There is uncertainty whether the change will have a positive or negative impact.
The outcomes are often binomial in nature: ie. the user converts or they don’t convert.

In order to measure the effectiveness of a new feature, this is what we typically do: create an experiment where you show the new feature to a group of users, with 50% experiencing the old version (without the new feature) and 50% experiencing the new version (with the feature). The success of the new feature can be measured by factors such as retention and conversion rates. This is what is typically known as an A/B test.

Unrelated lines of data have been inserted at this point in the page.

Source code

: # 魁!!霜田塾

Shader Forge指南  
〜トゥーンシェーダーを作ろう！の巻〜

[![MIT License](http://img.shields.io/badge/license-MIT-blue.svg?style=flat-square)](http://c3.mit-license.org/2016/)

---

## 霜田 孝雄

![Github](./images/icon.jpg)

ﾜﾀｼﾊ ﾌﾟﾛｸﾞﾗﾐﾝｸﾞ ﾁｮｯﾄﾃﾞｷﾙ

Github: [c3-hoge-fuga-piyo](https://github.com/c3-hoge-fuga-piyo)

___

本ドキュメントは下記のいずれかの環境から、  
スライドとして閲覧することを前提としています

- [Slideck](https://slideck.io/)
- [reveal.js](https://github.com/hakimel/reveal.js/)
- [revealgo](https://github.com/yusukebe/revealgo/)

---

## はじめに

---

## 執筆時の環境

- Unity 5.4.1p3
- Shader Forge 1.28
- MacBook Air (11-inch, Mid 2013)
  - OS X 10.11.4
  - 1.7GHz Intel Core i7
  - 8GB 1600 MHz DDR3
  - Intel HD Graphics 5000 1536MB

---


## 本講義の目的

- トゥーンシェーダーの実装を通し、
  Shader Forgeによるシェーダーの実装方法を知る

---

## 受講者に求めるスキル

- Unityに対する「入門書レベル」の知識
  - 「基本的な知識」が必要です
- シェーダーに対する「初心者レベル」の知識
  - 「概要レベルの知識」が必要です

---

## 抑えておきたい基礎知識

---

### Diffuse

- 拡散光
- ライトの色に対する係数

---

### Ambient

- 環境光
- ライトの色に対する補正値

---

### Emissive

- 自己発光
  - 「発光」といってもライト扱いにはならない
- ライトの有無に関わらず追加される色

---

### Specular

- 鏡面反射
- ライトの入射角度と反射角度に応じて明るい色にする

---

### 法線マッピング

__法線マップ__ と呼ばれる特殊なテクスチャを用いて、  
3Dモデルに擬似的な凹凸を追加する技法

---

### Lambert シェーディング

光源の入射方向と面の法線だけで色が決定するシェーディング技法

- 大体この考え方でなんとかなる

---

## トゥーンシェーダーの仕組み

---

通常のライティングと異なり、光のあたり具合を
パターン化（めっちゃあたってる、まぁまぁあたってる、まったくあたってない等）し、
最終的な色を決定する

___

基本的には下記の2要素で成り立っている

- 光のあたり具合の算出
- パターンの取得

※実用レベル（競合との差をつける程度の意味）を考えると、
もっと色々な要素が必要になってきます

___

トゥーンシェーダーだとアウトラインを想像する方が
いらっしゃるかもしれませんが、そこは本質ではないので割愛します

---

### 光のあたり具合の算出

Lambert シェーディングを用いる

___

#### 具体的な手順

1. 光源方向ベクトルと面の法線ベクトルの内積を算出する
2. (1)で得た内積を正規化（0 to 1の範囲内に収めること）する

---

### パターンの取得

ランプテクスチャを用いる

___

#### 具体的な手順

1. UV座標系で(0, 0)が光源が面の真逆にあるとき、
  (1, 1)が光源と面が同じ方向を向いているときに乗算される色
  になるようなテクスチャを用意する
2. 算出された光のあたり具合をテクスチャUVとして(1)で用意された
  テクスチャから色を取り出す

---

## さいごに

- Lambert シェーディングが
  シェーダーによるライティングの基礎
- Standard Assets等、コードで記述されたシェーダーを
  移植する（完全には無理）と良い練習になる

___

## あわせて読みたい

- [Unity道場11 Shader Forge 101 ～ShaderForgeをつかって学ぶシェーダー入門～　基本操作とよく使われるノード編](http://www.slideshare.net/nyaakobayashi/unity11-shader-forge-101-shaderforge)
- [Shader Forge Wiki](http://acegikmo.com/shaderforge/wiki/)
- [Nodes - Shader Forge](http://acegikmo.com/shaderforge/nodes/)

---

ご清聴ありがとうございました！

It is important to note that the outcomes of A/B tests are deeply influenced by random variations. To illustrate this, imagine trying to improve the performance of a website where a picture of a coin is displayed, showing the side of “heads”. You might then conduct an A/B test where the coin is flipped, showing tails instead. After running 1000 people through the experiment, results may show a slight increase in conversion rates from 2.01% to 2.02% when changing from heads to tails. However, this does not necessarily mean that changing to tails actually improves conversion rates. In fact, with these numbers we can assume that the change in conversion rate is simply due to noise. In other words, it’s not statistically significant.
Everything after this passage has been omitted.